---- Working data

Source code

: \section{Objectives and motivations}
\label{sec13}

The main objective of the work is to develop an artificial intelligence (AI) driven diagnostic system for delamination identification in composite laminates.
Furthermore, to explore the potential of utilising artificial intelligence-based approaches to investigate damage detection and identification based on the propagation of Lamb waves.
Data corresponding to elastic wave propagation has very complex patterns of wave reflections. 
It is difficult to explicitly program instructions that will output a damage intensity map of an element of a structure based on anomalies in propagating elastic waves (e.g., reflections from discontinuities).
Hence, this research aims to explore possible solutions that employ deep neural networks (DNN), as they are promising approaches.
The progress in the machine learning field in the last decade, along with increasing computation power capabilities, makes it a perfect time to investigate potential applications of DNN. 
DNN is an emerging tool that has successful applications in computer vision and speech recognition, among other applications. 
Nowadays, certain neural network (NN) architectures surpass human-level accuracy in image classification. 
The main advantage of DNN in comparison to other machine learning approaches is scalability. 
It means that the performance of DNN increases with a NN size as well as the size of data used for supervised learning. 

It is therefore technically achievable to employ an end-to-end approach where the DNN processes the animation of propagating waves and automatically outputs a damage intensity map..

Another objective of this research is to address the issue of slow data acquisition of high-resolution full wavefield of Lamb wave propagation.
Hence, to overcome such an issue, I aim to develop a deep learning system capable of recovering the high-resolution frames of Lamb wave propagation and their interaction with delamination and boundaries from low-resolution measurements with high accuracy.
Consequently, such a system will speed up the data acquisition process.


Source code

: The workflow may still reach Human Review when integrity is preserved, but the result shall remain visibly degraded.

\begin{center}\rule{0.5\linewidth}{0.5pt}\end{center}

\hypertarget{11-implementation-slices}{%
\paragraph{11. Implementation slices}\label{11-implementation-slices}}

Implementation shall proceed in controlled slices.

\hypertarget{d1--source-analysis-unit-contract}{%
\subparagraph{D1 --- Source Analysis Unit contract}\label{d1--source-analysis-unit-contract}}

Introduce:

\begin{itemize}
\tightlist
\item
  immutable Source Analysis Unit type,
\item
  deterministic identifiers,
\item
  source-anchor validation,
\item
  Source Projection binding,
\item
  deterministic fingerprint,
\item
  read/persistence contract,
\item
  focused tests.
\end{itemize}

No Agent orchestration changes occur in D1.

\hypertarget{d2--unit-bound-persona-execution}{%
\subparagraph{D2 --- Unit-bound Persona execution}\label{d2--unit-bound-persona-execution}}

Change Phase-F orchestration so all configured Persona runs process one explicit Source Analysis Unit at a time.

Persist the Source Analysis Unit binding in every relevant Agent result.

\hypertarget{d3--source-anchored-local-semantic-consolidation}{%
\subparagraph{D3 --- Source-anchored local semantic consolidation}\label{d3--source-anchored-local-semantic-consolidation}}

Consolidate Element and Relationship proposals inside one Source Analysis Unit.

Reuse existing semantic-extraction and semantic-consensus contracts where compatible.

--------
---- Working data

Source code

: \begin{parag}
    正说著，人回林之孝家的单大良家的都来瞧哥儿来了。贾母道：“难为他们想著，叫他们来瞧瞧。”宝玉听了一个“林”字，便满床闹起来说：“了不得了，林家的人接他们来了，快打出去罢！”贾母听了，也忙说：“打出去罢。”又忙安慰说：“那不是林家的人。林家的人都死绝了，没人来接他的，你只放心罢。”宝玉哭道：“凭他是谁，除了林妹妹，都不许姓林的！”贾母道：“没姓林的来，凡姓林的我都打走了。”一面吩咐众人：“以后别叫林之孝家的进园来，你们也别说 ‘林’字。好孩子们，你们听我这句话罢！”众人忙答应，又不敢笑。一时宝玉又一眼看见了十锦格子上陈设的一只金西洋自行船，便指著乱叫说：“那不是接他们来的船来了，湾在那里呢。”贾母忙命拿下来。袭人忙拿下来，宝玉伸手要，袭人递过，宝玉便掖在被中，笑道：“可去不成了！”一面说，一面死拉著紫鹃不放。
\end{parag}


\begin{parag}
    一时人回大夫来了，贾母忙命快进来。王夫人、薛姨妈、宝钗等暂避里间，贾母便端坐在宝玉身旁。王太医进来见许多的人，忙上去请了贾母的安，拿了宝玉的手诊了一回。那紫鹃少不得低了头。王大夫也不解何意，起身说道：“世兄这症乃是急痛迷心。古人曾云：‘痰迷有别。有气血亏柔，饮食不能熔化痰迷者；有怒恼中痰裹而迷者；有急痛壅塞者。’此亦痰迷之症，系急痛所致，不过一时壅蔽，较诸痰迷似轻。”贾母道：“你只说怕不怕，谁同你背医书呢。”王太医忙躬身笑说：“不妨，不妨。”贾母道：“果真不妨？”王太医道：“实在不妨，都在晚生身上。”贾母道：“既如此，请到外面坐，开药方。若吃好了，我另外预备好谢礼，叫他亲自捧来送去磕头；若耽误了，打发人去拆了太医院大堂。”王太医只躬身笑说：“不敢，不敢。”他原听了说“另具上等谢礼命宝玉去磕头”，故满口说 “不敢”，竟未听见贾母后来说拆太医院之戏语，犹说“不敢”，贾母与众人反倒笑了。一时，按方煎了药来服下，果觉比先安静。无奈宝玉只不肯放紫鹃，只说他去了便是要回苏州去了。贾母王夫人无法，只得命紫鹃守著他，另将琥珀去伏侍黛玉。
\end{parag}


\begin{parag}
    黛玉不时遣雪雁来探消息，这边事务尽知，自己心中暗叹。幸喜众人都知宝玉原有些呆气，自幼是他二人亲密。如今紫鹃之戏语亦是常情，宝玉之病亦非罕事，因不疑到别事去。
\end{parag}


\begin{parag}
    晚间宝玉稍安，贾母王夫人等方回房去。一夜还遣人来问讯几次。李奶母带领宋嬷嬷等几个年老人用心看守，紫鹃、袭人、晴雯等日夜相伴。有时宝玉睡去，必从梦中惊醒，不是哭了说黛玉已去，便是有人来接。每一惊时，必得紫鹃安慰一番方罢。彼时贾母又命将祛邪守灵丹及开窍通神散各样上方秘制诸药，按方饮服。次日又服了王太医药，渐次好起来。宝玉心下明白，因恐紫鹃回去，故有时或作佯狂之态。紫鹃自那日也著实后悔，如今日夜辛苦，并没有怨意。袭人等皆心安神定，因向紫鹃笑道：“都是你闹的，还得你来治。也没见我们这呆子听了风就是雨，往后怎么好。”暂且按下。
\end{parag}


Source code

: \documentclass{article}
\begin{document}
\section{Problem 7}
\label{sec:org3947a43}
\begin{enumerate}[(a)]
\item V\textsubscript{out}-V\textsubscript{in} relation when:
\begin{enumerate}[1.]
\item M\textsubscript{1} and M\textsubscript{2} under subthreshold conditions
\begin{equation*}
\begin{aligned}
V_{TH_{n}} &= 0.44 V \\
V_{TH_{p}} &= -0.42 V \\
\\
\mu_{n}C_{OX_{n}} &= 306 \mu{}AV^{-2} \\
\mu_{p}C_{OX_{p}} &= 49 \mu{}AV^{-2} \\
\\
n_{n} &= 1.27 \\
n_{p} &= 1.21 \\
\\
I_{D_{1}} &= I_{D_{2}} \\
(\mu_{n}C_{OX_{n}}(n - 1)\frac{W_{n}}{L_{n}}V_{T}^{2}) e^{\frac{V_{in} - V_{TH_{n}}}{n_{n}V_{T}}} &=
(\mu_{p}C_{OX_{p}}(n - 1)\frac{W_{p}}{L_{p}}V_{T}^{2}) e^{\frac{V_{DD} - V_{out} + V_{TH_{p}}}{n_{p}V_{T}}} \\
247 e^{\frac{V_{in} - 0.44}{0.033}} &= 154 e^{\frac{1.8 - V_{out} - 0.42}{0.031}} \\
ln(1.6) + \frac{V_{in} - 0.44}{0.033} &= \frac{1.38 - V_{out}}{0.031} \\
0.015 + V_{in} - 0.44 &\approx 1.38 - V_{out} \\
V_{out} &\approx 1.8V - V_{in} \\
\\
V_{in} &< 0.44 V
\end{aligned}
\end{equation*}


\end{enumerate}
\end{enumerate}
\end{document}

--------

Each line above that has "potential" adds one to the count; say the final count with no other text.

## Written solution
2